(Information provided Opens)

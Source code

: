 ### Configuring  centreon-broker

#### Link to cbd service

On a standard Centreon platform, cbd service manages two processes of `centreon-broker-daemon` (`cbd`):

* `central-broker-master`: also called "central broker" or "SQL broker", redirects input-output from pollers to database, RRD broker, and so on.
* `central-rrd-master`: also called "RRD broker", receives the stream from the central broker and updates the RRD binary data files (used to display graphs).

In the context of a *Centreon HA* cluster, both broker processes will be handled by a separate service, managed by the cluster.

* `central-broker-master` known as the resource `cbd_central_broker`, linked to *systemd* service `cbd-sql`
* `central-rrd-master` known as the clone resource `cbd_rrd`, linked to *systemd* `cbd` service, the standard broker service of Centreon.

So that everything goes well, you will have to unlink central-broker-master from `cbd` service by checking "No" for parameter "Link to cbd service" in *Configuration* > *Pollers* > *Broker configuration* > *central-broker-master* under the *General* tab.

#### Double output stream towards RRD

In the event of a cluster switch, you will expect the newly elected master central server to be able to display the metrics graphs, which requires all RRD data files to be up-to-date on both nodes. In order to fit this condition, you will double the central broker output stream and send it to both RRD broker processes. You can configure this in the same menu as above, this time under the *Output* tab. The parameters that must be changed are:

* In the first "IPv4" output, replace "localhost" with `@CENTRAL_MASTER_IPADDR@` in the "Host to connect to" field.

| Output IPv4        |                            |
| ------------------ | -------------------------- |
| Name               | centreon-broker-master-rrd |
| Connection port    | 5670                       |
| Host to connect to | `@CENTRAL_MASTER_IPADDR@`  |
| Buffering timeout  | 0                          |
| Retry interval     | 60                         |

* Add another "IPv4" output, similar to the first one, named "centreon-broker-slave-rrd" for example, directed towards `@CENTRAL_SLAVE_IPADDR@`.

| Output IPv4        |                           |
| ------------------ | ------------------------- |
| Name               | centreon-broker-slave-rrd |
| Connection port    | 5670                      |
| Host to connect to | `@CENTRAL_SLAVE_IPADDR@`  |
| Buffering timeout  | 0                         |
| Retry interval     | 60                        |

(Information provided Closes)
(Information provided Opens)

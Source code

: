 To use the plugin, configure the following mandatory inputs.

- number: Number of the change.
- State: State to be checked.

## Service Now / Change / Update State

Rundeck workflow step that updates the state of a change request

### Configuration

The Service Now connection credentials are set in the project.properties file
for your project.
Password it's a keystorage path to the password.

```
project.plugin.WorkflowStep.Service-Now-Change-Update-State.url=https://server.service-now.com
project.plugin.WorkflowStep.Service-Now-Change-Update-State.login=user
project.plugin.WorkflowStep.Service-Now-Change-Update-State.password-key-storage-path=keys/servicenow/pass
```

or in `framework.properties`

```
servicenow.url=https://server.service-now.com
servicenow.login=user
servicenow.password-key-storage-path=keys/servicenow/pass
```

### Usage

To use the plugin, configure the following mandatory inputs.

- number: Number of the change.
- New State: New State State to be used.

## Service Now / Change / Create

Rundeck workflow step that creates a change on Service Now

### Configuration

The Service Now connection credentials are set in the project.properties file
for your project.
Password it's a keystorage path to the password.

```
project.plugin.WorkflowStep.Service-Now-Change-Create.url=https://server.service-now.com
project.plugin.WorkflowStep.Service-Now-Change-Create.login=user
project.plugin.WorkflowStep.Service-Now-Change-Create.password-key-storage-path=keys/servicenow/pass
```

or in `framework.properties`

(Information provided Closes)

Task requirements: After locating the line holding "So that everything" above, output exactly that line and every line after it through the line holding "#### Double output stream towards RRD". Include nothing else.

Written answer:
So that everything goes well, you will have to unlink central-broker-master from `cbd` service by checking "No" for parameter "Link to cbd service" in *Configuration* > *Pollers* > *Broker configuration* > *central-broker-master* under the *General* tab.

#### Double output stream towards RRD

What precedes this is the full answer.